Auf Island ist ein Vulkan ausgebrochen, der nun den Flugverkehr in Nordeuropa bedroht. Nur ein Beispiel von möglichen Verzögerungen beim Rückflug aus dem Urlaubsort. Müssen Arbeitnehmer, die zu spät zum Dienst zurück erscheinen, zusätzlichen Urlaub nehmen oder muss der Arbeitgeber dafür gradestehen?

Vor vier Jahren legte der isländische Vulkan mit dem unaussprechlichen Namen Eyjafjallajökull den europäischen Luftraum zeitweise nahezu komplett lahm. Tagelang mussten Airlines Flüge teilweise oder größtenteils canceln, tausende Urlauber verharrten an Flughäfen.
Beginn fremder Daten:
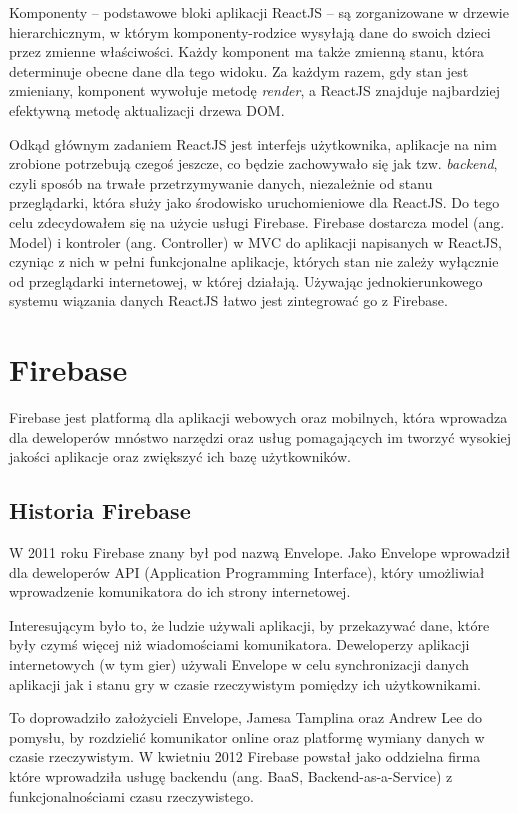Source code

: Komponenty – podstawowe bloki aplikacji ReactJS – są zorganizowane w drzewie hierarchicznym,
w którym komponenty-rodzice wysyłają dane do swoich dzieci przez zmienne właściwości.
Każdy komponent ma także zmienną stanu, która determinuje obecne dane dla tego widoku.
Za każdym razem, gdy stan jest zmieniany, komponent wywołuje metodę \textit{render},
a ReactJS znajduje najbardziej efektywną metodę aktualizacji drzewa DOM\@.

Odkąd głównym zadaniem ReactJS jest interfejs użytkownika,
aplikacje na nim zrobione potrzebują czegoś jeszcze,
co będzie zachowywało się jak tzw. \textit{backend}, czyli sposób na trwałe
przetrzymywanie danych, niezależnie od stanu przeglądarki, która służy jako
środowisko uruchomieniowe dla ReactJS\@.
Do tego celu zdecydowałem się na użycie usługi Firebase.
Firebase dostarcza model (ang. Model) i kontroler (ang. Controller) w MVC
do aplikacji napisanych w ReactJS, czyniąc z nich w pełni funkcjonalne aplikacje,
których stan nie zależy wyłącznie od przeglądarki internetowej, w której działają.
Używając  jednokierunkowego systemu wiązania danych ReactJS łatwo jest zintegrować go z Firebase.
~\cite{www_react}

\section{Firebase}

Firebase jest platformą dla aplikacji webowych oraz mobilnych, która wprowadza
dla deweloperów mnóstwo narzędzi oraz usług pomagających im tworzyć wysokiej jakości
aplikacje oraz zwiększyć ich bazę użytkowników.

\subsection{Historia Firebase}

W 2011 roku Firebase znany był pod nazwą Envelope.
Jako Envelope wprowadził dla deweloperów API (Application Programming Interface),
który umożliwiał wprowadzenie komunikatora do ich strony internetowej.

Interesującym było to, że ludzie używali aplikacji, by przekazywać dane,
które były czymś więcej niż wiadomościami komunikatora.
Deweloperzy aplikacji internetowych (w tym gier) używali Envelope
w celu synchronizacji danych aplikacji jak i stanu gry
w czasie rzeczywistym pomiędzy ich użytkownikami.

To doprowadziło założycieli Envelope, Jamesa Tamplina oraz Andrew Lee
do pomysłu, by rozdzielić komunikator online oraz platformę wymiany danych w czasie rzeczywistym.
W kwietniu 2012 Firebase powstał jako oddzielna firma które wprowadziła usługę backendu
(ang. BaaS, Backend-as-a-Service) z funkcjonalnościami czasu rzeczywistego.

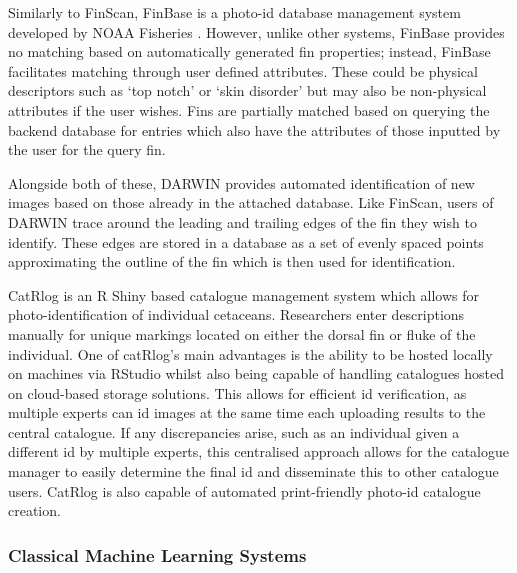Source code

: Similarly to FinScan, FinBase is a photo-id database management system developed by NOAA Fisheries \cite{adams_automating_2006}. However, unlike other systems, FinBase provides no matching based on automatically generated fin properties; instead, FinBase facilitates matching through user defined attributes. These could be physical descriptors such as `top notch' or `skin disorder' but may also be non-physical attributes if the user wishes. Fins are partially matched based on querying the backend database for entries which also have the attributes of those inputted by the user for the query fin. 

Alongside both of these, DARWIN \cite{hale_unsupervised_2012} provides automated identification of new images based on those already in the attached database. Like FinScan, users of DARWIN trace around the leading and trailing edges of the fin they wish to identify. These edges are stored in a database as a set of evenly spaced points approximating the outline of the fin which is then used for identification.

CatRlog \cite{keen_catrlog_2021} is an R Shiny based catalogue management system which allows for photo-identification of individual cetaceans. Researchers enter descriptions manually for unique markings located on either the dorsal fin or fluke of the individual. One of catRlog's main advantages is the ability to be hosted locally on machines via RStudio whilst also being capable of handling catalogues hosted on cloud-based storage solutions. This allows for efficient id verification, as multiple experts can id images at the same time each uploading results to the central catalogue. If any discrepancies arise, such as an individual given a different id by multiple experts, this centralised approach allows for the catalogue manager to easily determine the final id and disseminate this to other catalogue users. CatRlog is also capable of automated print-friendly photo-id catalogue creation. 

\subsubsection{Classical Machine Learning Systems}\label{ch:Background,sec:conTech,sub:photoIDAides,subsub:nonDL}

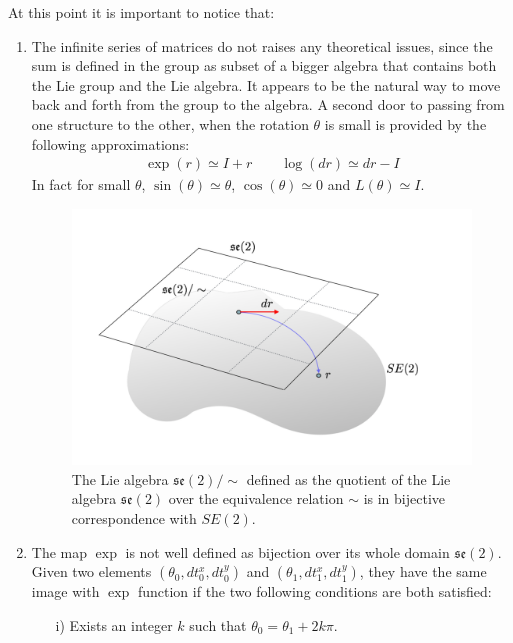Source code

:At this point it is important to notice that: 
\begin{enumerate}
	\item The infinite series of matrices  do not raises any theoretical issues, since the sum is defined in the group as subset of a bigger algebra that contains both the Lie group and the Lie algebra. It appears to be the natural way to move back and forth from the group to the algebra. A second door to passing from one structure to the other, when the rotation $\theta$ is small is provided by the following approximations:
	\begin{align}\label{eq:small_rotation_matrices_approx}
	\exp(r) \simeq I + r
	\qquad 
	\log(dr) \simeq dr - I
	\end{align}
	In fact for small $\theta$, $\sin(\theta) \simeq \theta$, $\cos(\theta) \simeq 0 $ and $ L(\theta) \simeq I$.
	\begin{figure}[!ht]
		\centering
		\includegraphics[scale=0.35]{figures/exp_se2.pdf}
		\caption{The Lie algebra $\mathfrak{se}(2)/\sim$ defined as the quotient of the Lie algebra $\mathfrak{se}(2)$ over the equivalence relation $\sim$ is in bijective correspondence with $SE(2)$.}
		\label{fig:exp_se2}
	\end{figure}
	\item The map $\exp$ is not well defined as bijection over its whole domain $\mathfrak{se}(2)$. Given two elements $(\theta_0, dt^{x}_0, dt^{y}_0)$ and $(\theta_1, dt^{x}_1, dt^{y}_1)$, they have the same image with $\exp$ function if the two following conditions are both satisfied:
	\begin{enumerate}
		\item[i)] Exists an integer $k$ such that $\theta_0 = \theta_1 + 2k\pi$.

\end{enumerate}
\end{enumerate}
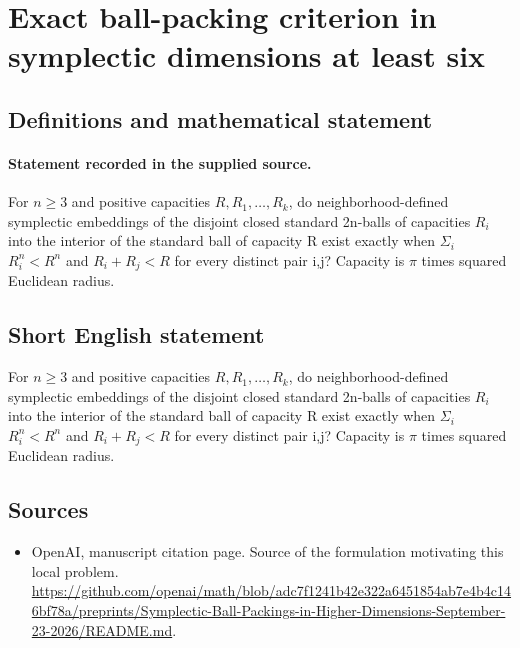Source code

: \documentclass[11pt]{article}
\begin{document}
\section*{Exact ball-packing criterion in symplectic dimensions at least six}\label{30007143}
\subsection{Definitions and mathematical statement}
\paragraph{Statement recorded in the supplied source.}
For $n\geq 3$ and positive capacities $R,R_{1},\dots ,R_k$, do neighborhood-defined symplectic embeddings of the disjoint closed standard 2n-balls of capacities $R_i$ into the interior of the standard ball of capacity R exist exactly when $\Sigma _i$ $R_i^{n}<R^{n}$ and $R_i+R_j<R$ for every distinct pair i,j? Capacity is $\pi $ times squared Euclidean radius.
\subsection{Short English statement}
For $n\geq 3$ and positive capacities $R,R_{1},\dots ,R_k$, do neighborhood-defined symplectic embeddings of the disjoint closed standard 2n-balls of capacities $R_i$ into the interior of the standard ball of capacity R exist exactly when $\Sigma _i$ $R_i^{n}<R^{n}$ and $R_i+R_j<R$ for every distinct pair i,j? Capacity is $\pi $ times squared Euclidean radius.
\subsection{Sources}
\begin{itemize}
\item[S1] OpenAI, manuscript citation page. Source of the formulation motivating this local problem.
\url{https://github.com/openai/math/blob/adc7f1241b42e322a6451854ab7e4b4c146bf78a/preprints/Symplectic-Ball-Packings-in-Higher-Dimensions-September-23-2026/README.md}.
\end{itemize}
\end{document}
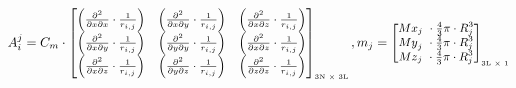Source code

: \begin{equation} \label{eq:sphere4}
\small A_i^j ={C}_{m} \cdot \left[\begin{matrix}\left(\frac{\partial^2}{\partial x\partial x}\cdot\frac{1}{r_{i,j}}\right)&\left(\frac{\partial^2}{\partial x\partial y}\cdot\frac{1}{r_{i,j}}\right)&\left(\frac{\partial^2}{\partial x\partial z}\cdot\frac{1}{r_{i,j}}\right)\\\left(\frac{\partial^2}{\partial x\partial y}\cdot\frac{1}{r_{i,j}}\right)&\left(\frac{\partial^2}{\partial y\partial y}\cdot\frac{1}{r_{i,j}}\right)&\left(\frac{\partial^2}{\partial x\partial z}\cdot\frac{1}{r_{i,j}}\right)\\\left(\frac{\partial^2}{\partial x\partial z}\cdot\frac{1}{r_{i,j}}\right)&\left(\frac{\partial^2}{\partial y\partial z}\cdot\frac{1}{r_{i,j}}\right)&\left(\frac{\partial^2}{\partial z\partial z}\cdot\frac{1}{r_{i,j}}\right)\\\end{matrix}\right]_{\text{\tiny 3N $\times$ 3L}},
m_j =\left[\begin{matrix}{{Mx}_{j\ }} \cdot \frac{4}{3}\pi\cdot R_j^3\\{{My}_{j\ }} \cdot \frac{4}{3}\pi\cdot R_j^3\\{{Mz}_{j\ }} \cdot \frac{4}{3}\pi\cdot R_j^3\\\end{matrix}\right]_{\text{\tiny 3L $\times$ 1}}
\end{equation}

\begin{FlushRight}
\end{FlushRight}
Ein gleiches Chaos könnte bevorstehen, da erneut auf Island ein Vulkan mit dem weniger komplizierten Namen Bardarbunga ausgebrochen ist – kleinere Erderschütterungen inklusive. Noch ist zwar nicht absehbar, wie weitreichend die Konsequenzen sein werden – doch droht Urlaubern Ärger.

Arbeitnehmer dürfen nicht auf ein Entgegenkommen ihrer Chefs hoffen

Besonders für Arbeitnehmer, die nach ihrem Urlaub zurück bei der Arbeit erwartet werden, ein unschönes Ende der Erholung. Denn wenn höhere Gewalt am Werk ist und der Urlaub gezwungener Maßen in Verlängerung geht, muss der Arbeitnehmer dafür bluten.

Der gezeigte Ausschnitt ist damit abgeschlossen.